1. Metallcarboranes  of F-block Elements
   Our primary research focus over the years have been in the primary areas  of synthetic inorganic chemistry of metal carborane complexes.  Currently, we are interested in the synthesis, characterization and reactivity of  f-block-metalla-carborane complexes with geometry constraining -donor group tethered to the carbon atom of the carborane (figure 1.).    These complexes are expected to exhibit  interesting structural features, enhanced Lewis acidity, and high reactivity especially, as polymerization catalyst.
    The role of the tethered ligand L, can be viewed in two ways.  If L, is a strongly coordinating ligand such as phenol or phenoxide and their  derivatives, it should bind firmly to the oxophilic  f-block elements.  This will provide enhanced stability in catalytic cycles in which the carboranyl ligand has the tendency to dissociate. With a less strongly coordinating ligand such as in pyridine, it may afford a semi labile site that could be displaced by an incoming substrate molecule.  The ligand can easily be fine tuned sterically and electronically to achieve desired chemical reactivity.  By incorporating a bulky aryl or alkyl group on carbon six of the pyridine or phenol, we can control the rate of associative displacement and chain transfer for the generation of longer or shorter polymer chains, and reduce or increase the amount of branching  in Zeigler type polymerization.    We are interested in  how structural changes affect the geometry around the metal,  the reactivity of the complexes as catalysts in C-C bond formation, and the control of stereo and regio- chemistry in olefin  polymerization.        
   
2. Bioglass and hybrid Composites for Bone Repair and Tissue Engineering
   There is a strong need for the development of biomaterials that can physically support bone growth (osteoconductive) and also stimulate new bone growth (osteoinductive).   These biomaterials would be useful in treating delayed fracture unions, bone defects arising from surgical treatment of bone metastases, as well as many other orthopedic conditions.  In addition, they will accelerate the progress of bone tissue engineering.  Various materials have been developed, and tested with bone cells.   One material that has achieved  highest clinical success of any synthetic material is the Bioglass.    The most widely used Bioglass is the 45S5, a four component melt-derived glass of

composition SiO2-P2O5-CaO-Na2O.  However, the poor mechanical strength of the bio-glass monolith has limited its application to particulate fillers for bone and periodontal defects.  In addition, the release of sodium ion in the 45S Bioglass?, a necessary process for bone bonding ability, leads to an increase in pH of the local environment beyond physiological level .   This has a significant impact on the activity of osteogenic cells.  The problem was addressed in our earlier work on bioglass, in which we replaced sodium oxide in the formulation with zinc oxide to alleviate the problem of pH increase, and improve on osteoconductivity .  Zinc ions are known to be very osteoconductive and stimulate osteogenesis. 

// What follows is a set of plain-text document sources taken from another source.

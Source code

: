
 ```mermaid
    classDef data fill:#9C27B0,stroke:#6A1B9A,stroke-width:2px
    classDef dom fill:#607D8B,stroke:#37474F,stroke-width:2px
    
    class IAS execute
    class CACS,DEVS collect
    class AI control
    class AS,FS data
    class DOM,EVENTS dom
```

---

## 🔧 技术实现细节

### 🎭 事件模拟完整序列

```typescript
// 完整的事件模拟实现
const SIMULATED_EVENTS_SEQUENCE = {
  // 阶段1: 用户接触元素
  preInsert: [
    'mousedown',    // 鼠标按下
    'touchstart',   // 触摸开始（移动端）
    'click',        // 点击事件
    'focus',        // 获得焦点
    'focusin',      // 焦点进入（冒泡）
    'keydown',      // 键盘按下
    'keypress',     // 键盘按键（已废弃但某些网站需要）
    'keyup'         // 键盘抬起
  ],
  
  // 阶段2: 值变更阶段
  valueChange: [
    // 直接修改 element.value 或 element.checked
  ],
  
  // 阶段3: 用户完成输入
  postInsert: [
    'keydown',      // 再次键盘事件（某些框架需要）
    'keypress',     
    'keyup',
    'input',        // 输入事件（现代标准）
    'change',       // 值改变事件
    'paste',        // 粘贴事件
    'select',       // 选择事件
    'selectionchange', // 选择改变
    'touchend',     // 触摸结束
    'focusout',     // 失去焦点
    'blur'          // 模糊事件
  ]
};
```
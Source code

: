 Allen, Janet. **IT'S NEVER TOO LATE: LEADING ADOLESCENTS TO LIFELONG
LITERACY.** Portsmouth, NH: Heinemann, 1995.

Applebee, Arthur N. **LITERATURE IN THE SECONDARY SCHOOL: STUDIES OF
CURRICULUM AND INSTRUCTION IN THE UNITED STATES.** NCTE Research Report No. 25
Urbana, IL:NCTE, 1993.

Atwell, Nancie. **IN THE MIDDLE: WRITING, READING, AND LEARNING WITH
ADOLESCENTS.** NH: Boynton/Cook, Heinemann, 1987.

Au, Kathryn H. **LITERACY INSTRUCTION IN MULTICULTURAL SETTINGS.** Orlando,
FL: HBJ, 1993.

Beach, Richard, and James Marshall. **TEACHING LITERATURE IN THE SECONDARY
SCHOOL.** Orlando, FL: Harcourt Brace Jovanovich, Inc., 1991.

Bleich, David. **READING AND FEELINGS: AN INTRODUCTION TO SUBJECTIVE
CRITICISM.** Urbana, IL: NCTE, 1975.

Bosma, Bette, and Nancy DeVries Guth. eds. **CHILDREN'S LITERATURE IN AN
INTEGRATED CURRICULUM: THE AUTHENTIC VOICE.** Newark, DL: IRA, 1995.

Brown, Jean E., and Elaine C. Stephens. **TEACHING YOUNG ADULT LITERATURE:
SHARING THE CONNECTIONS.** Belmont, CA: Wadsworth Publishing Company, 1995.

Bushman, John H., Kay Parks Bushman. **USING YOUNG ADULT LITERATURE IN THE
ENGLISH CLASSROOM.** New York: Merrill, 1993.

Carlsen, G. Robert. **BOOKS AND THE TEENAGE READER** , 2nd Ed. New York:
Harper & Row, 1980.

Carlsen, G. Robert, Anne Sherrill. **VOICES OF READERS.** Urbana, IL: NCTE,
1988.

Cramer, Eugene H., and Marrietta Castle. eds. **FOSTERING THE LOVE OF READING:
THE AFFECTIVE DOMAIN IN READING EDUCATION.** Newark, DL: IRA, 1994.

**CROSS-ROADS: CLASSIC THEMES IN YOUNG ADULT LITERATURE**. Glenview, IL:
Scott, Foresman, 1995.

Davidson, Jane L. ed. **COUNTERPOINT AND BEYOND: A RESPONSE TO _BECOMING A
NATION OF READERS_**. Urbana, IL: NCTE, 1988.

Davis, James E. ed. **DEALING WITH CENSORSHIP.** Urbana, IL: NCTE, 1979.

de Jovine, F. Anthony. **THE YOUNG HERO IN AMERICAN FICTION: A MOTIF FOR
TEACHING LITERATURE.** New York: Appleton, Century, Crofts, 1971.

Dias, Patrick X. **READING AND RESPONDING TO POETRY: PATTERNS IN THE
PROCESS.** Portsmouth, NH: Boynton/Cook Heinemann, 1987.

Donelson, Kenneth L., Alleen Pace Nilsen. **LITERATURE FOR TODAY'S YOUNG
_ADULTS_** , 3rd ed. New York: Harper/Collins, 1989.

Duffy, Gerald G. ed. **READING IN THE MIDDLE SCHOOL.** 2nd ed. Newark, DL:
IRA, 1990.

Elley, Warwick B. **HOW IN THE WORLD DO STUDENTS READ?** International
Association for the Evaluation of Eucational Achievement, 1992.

We are currently developing hybrid materials where organic polymers are chemically incorporated into bioglass network at the molecular level.   Such materials are expected to combine excellent mechanical properties derived from the organic polymer, with improved bone bonding ability coming from the inorganic bioglass network.    the specific aims of our effort in this area of research are:

1. To synthesize by sol-gel techniques hybrid materials incorporating varying amount of organic polymers with triethoxysilane side-chain groups, and zinc containing bioglass (polymer-CaO-P2O5-SiO2-ZnO).
2. To develop structure-property relationships that describe how the material porosity and local microstructure impact material properties.
3. To determine the effect of compositional variation of the polymer, co-polymer and bioglass combination on the apatite forming ability in stimulated body fluid (SBF) and mechanical properties.
4. To undertake in vitro testing of the materials using human fetal osteoblastic cells, hFOB 1.19 cells incubated at 37oC and comparison to the 45S5 Bioglass.